The studies mentioned above show that the use of robots is safe, and their technical efficacy is equal to or even higher than standard procedures. The success rate of ablation and the rate of complications are similar or equivalent in the robotic-assisted group compared to the standard treatment. However, when looking at procedure times, the picture is less clear. Although the actual needle placement is quicker with the help of robots, the pre-procedure planning takes time. Thus, overall procedure times are comparable, with only a few studies showing significant benefits [4, 7, 9]. Nonetheless, with the use of robotic systems for out-of-plane procedures, substantial time savings can be observed [9, 10].

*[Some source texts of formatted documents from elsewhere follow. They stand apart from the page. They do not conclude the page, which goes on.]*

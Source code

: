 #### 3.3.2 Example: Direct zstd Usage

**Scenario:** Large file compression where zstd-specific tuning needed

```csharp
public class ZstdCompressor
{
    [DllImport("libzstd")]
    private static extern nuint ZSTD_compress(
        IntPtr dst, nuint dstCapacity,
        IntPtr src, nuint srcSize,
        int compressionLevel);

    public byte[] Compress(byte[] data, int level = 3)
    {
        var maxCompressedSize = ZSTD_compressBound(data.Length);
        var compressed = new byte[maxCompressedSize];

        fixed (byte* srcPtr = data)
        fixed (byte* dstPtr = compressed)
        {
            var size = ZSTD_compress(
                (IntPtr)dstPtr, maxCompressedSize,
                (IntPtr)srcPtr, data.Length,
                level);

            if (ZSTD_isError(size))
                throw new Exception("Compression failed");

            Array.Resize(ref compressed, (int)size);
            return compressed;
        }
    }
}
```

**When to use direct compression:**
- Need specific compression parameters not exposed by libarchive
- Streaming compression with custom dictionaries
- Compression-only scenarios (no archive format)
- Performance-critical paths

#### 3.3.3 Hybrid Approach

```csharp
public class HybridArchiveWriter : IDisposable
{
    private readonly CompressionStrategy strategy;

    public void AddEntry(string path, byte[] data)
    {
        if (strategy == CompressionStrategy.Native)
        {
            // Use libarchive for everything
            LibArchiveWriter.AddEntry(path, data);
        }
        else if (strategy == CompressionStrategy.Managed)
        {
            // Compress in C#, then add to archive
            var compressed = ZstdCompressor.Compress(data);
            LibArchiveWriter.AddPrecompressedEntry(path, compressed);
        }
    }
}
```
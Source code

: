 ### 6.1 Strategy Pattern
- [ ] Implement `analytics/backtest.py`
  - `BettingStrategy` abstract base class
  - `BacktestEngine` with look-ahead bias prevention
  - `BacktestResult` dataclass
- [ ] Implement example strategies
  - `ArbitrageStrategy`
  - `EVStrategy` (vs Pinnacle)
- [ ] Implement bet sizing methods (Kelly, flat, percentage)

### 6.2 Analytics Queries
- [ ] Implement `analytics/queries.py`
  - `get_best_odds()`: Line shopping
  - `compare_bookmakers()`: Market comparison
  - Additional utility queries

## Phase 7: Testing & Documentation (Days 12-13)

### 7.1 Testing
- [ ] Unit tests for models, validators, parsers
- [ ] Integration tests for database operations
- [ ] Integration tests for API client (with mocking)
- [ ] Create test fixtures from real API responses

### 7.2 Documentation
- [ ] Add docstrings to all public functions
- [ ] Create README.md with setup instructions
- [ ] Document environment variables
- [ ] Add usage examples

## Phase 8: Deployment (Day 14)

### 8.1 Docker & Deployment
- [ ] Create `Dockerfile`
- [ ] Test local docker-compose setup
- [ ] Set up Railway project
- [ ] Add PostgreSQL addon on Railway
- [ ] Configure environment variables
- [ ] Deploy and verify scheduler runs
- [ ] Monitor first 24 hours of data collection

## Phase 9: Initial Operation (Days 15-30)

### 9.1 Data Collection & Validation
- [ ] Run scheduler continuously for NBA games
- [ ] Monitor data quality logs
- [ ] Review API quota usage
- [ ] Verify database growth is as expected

Using robotics to perform IR procedures has several advantages, including improved precision and accuracy, as well as reduced radiation exposure for both the interventionalist and the patient. Overall, using robotics to perform percutaneous interventional radiology procedures is a promising development that has the potential to improve patient outcomes and safety.

 

Philipp Wiggermann

Municipal Hospital of Braunschweig, Braunschweig/DE

Prof. Dr. Philipp Wiggermann is head of the Department of Diagnostic Radiology and Nuclear Medicine at the Municipal Hospital of Braunschweig, Germany. He is also an associate professor in the Department of Radiology at the University Hospital of Regensburg, Germany. In addition, he is a member of various organizations and an advisor to the Expert Panel on Medical Devices of the European Commission. His research interests are in gastrointestinal and especially oncological radiology, with a focus on interventional radiology.

 

References

  1. Abdullah BJ, Yeong CH, Goh KL, Yoong BK, Ho GF, Yim CC, Kulkarni A. Robotic-assisted thermal ablation of liver tumours. Eur Radiol. 2015;25(1):246-57.
  2. Mbalisike EC, Vogl TJ, Zangos S, Eichler K, Balakrishnan P, Paul J. Image-guided microwave thermoablation of hepatic tumours using novel robotic guidance: an early experience. Eur Radiol. 2015;25(2):454-62.
  3. Schaible J, Pregler B, Verloh N, Einspieler I, Baumler W, Zeman F, Schreyer A, Stroszczynski C, Beyer L. Improvement of the primary efficacy of microwave ablation of malignant liver tumors by using a robotic navigation system. Radiol Oncol. 2020;54(3):295-300.
  4. Beyer LP, Pregler B, Michalik K, Niessen C, Dollinger M, Müller M, Schlitt HJ, Stroszczynski C, Wiggermann P. Evaluation of a robotic system for irreversible electroporation (IRE) of malignant liver tumors: initial results. Int J Comput Assist Radiol Surg. 2017;12(5):803-9.
  5. Beyer LP, Pregler B, Niessen C, Dollinger M, Graf BM, Müller M, Schlitt HJ, Stroszczynski C, Wiggermann P. Robot-assisted microwave thermoablation of liver tumors: a single-center experience. Int J Comput Assist Radiol Surg. 2016;11(2):253-9.
  6. Abdullah BJ, Yeong CH, Goh KL, Yoong BK, Ho GF, Yim CC, Kulkarni A. Robot-assisted radiofrequency ablation of primary and secondary liver tumours: early experience. Eur Radiol. 2014;24(1):79-85.
  7. He XF, Xiao YY, Zhang X, Zhang XB, Zhang X, Wei YT, Zhang ZL, Wiggermann P. Preliminary clinical application of the robot-assisted CT-guided irreversible electroporation ablation for the treatment of pancreatic head carcinoma. Int J Med Robot. 2020;16(4):e2099.
  8. Levy S, Goldberg SN, Roth I, Shochat M, Sosna J, Leichter I, Flacke S. Clinical evaluation of a robotic system for precise CT-guided percutaneous procedures. Abdom Radiol (NY). 2021;46(10):5007-16.
  9. Heerink WJ, Ruiter SJS, Pennings JP, Lansdorp B, Vliegenthart R, Oudkerk M, de Jong KP. Robotic versus Freehand Needle Positioning in CT-guided Ablation of Liver Tumors: A Randomized Controlled Trial. Radiology. 2019;290(3):826-32.
  10. Smakic A, Rathmann N, Kostrzewa M, Schonberg SO, Weiss C, Diehl SJ. Performance of a Robotic Assistance Device in Computed Tomography-Guided Percutaneous Diagnostic and Therapeutic Procedures. Cardiovasc Intervent Radiol. 2018;41(4):639-44.